A scoping party which, thus, determines that three teachers, two nurses and one cop are needed urgently in a community, must arrange $3 million of accommodation which did not previously exist, $300,000 worth of vehicles, and $1million a year of ancillary services (air fares, salary subsidy, back-up, communications and other on-costs) as a necessary condition precedent for dealing with the problems which have been seen.

If experience is any guide, that new $3 million upfront, plus that new $1.3 million of running costs, eat up anything, available by way of actually making a difference in the community. I note, for example, that when the emergency was declared, two months ago, the Prime Minister said he expected it would cause only a few tens of million s in new expenditure c. There is now nearly $600 million allocated in extra costs before the end of June next year. It seems like a lot, and is. But divided among about 150 communities, it will not be enough for the houses, the cars, the salaries and the air fares which is to say some employment and perks for whitefellas, not new expenditure "on" blackfellas.

Never mind, perhaps, because after some suitable interval, the scoping parties and the new officials will appreciate, as apparently no one has done before, that many of these communities urgently need extra housing, more school rooms, better water supplies and so on. And that will be the take-off point for the delivery of such facilities and services. And then everything will be well, and perhaps, finally, Aboriginal Australians in the Northern Territory, will have base level services somewhat similar to those other citizens will take for granted.

But there are some problems with deep optimism on these counts, or even to factoring in some of the better ideas among the Brough ragbag. Neither Brough, nor the Government, have made the slightest indication that the intervention is the precursor to a higher level of spending and resources, once the scoping is done. Yet the idea that the base-level resources could be delivered from a rearrangement of, and better administration of, the money available is nonsense. The backlog in housing investment alone is a minimum of $1.3 billion, in the Northern Territory alone. in schools facilities it is, I estimate, at least $200 million—a measure of the money that successive Country Liberal Party and Labor Governments in Darwin has misappropriated from money given them for Aboriginal education and spent instead on middle-class white suburban schools in Darwin. (At the moment, there is not a high school in any of the communities covered by the Brough invasion, which have a high-school-age population of, say 4000 kids. Funny they are not going to school.)

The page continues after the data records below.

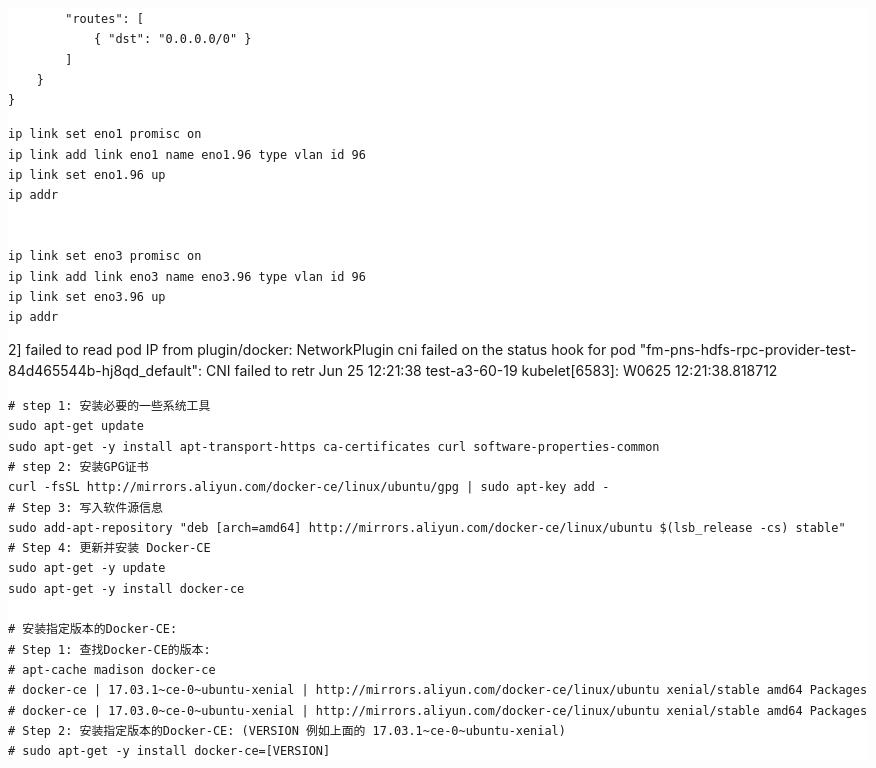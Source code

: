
 ```
		"routes": [
			{ "dst": "0.0.0.0/0" }
		]
	}
}
```



```
ip link set eno1 promisc on
ip link add link eno1 name eno1.96 type vlan id 96
ip link set eno1.96 up
ip addr


ip link set eno3 promisc on
ip link add link eno3 name eno3.96 type vlan id 96
ip link set eno3.96 up
ip addr
```





2] failed to read pod IP from plugin/docker: NetworkPlugin cni failed on the status hook for pod "fm-pns-hdfs-rpc-provider-test-84d465544b-hj8qd_default": CNI failed to retr
Jun 25 12:21:38 test-a3-60-19 kubelet[6583]: W0625 12:21:38.818712





```shell
# step 1: 安装必要的一些系统工具
sudo apt-get update
sudo apt-get -y install apt-transport-https ca-certificates curl software-properties-common
# step 2: 安装GPG证书
curl -fsSL http://mirrors.aliyun.com/docker-ce/linux/ubuntu/gpg | sudo apt-key add -
# Step 3: 写入软件源信息
sudo add-apt-repository "deb [arch=amd64] http://mirrors.aliyun.com/docker-ce/linux/ubuntu $(lsb_release -cs) stable"
# Step 4: 更新并安装 Docker-CE
sudo apt-get -y update
sudo apt-get -y install docker-ce

# 安装指定版本的Docker-CE:
# Step 1: 查找Docker-CE的版本:
# apt-cache madison docker-ce
# docker-ce | 17.03.1~ce-0~ubuntu-xenial | http://mirrors.aliyun.com/docker-ce/linux/ubuntu xenial/stable amd64 Packages
# docker-ce | 17.03.0~ce-0~ubuntu-xenial | http://mirrors.aliyun.com/docker-ce/linux/ubuntu xenial/stable amd64 Packages
# Step 2: 安装指定版本的Docker-CE: (VERSION 例如上面的 17.03.1~ce-0~ubuntu-xenial)
# sudo apt-get -y install docker-ce=[VERSION]
```
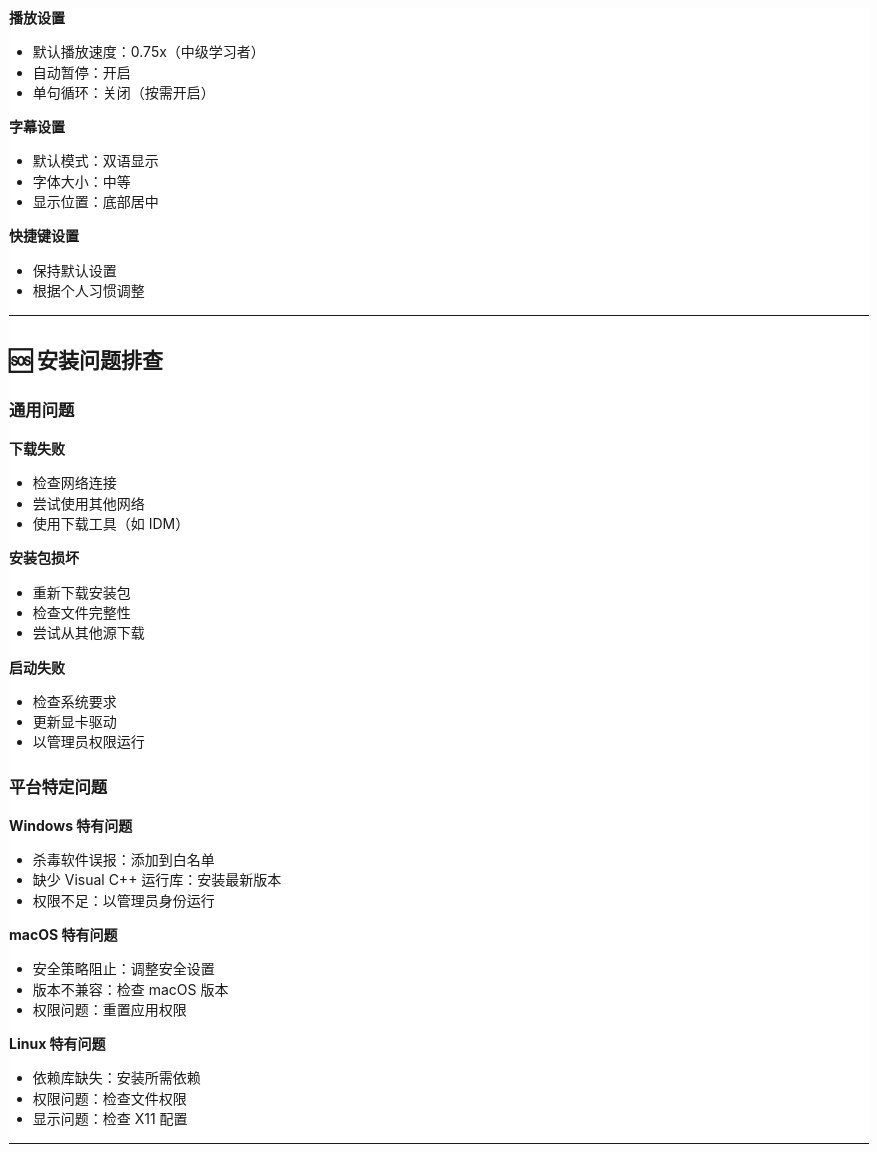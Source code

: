 **播放设置**

- 默认播放速度：0.75x（中级学习者）
- 自动暂停：开启
- 单句循环：关闭（按需开启）

**字幕设置**

- 默认模式：双语显示
- 字体大小：中等
- 显示位置：底部居中

**快捷键设置**

- 保持默认设置
- 根据个人习惯调整

---

## 🆘 安装问题排查

### 通用问题

**下载失败**

- 检查网络连接
- 尝试使用其他网络
- 使用下载工具（如 IDM）

**安装包损坏**

- 重新下载安装包
- 检查文件完整性
- 尝试从其他源下载

**启动失败**

- 检查系统要求
- 更新显卡驱动
- 以管理员权限运行

### 平台特定问题

**Windows 特有问题**

- 杀毒软件误报：添加到白名单
- 缺少 Visual C++ 运行库：安装最新版本
- 权限不足：以管理员身份运行

**macOS 特有问题**

- 安全策略阻止：调整安全设置
- 版本不兼容：检查 macOS 版本
- 权限问题：重置应用权限

**Linux 特有问题**

- 依赖库缺失：安装所需依赖
- 权限问题：检查文件权限
- 显示问题：检查 X11 配置

---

The other pessimistic factor is that an undertone of all of the Brough rhetoric is not only blaming the victims, but the assertion that Aborigines have to stop expecting handouts, stop sitting around, and that they will not get anything until they "deserve it". That also underlines the punitive social security changes, and the one-size fits-all assumption that every Aboriginal parent in the subject communities is abusing his or her children. In that case, the scoping is to no purpose whatever. Except in buying the Government delay and in giving Brough some temporary sense of deep personal satisfaction. That's shameful enough, if nothing compared with the disgraceful Labor cowardice on the matter.

Perhaps I don't get it. I have always thought myself somewhat better informed than most on Aboriginal issues, but I must be missing something. But then again so, on the basis of reading Brough's statements, are a good many diplomats and other foreign observers. And not a few Aborigines themselves.